If you are among those who rush to buy tax-saving products at random just before the close of the financial year without any long-term planning, you may be hurting your long-term financial health. Tax planning should not be done in isolation. You must align the larger investment plan with tax-saving instruments to maximise returns. Though this should be done at the start of the financial year, it is still not too late.
Tax planning is all about Section 80C of the Income-tax Act for most of us, which includes investment tools like Public Provident Fund, National Savings Certificates, tax planning mutual fund schemes, and so on. But what taxpayers don't account for is that the employees' contribution to Provident Fund, children's school tuition fees and the principal repayment of housing loans also qualify for tax deduction under Section 80C, which is capped at R1 lakh. If you invest anything over and above R1 lakh in ELSS, life insurance, PPF or NSC, it does not give you any extra tax benefit. It is just that your money gets locked in for a certain period, which can range from three to 15 years in the above-mentioned products. The philosophy of healthy investment has two essential elements: Returns and associated tax savings.
Contrary to popular belief, Section 80C is not the only section that salaried people can exploit to save maximum tax. You have to understand the nature of each tax break; and depending on the shortfall, the remaining amount should be invested in tax-saving instruments.
There are a host of tax-saving options available to individuals, inter-alia, including the following:
* You can claim deduction up to R30,000 on interest paid on a loan taken for renovation of an existing property;
* Individuals with a gross total income of up to R10 lakh can invest up to R50,000 and claim 50% deduction on the amount invested under Section 80CCG under the newly introduced Rajiv Gandhi Equity Scheme.

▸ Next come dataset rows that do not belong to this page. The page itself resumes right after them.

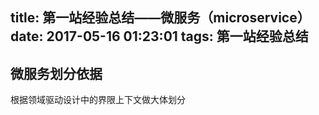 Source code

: title: 第一站经验总结——微服务（microservice）
date: 2017-05-16 01:23:01
tags: 第一站经验总结
---

## 微服务划分依据

根据领域驱动设计中的界限上下文做大体划分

* Similarly, you can claim deduction of up to R5,000 on expenses incurred on health check-ups, subject to the overall limit in Section 80D, under which deduction for medical insurance is available from R15,000 to R35,000 subject to conditions.
* Deduction up to R10,000 is available for interest income on deposits in savings account (not time deposits) with a bank under Section 80TTA.
* Donation made to certain funds or charitable institutions are eligible for deduction up to 100% or 50% as provided under Section 80G.
* Finally, under Section 24 the amount of interest you pay on home loan can also be claimed as deduction subject to the limit of R1.5 lakh. This is outside the deduction available for principal repayment on the loan available under Section 80C.
Remember, these are general avenues available for tax planning. That apart, benefit of certain specific tax deductions may be claimed on a case-to- case basis.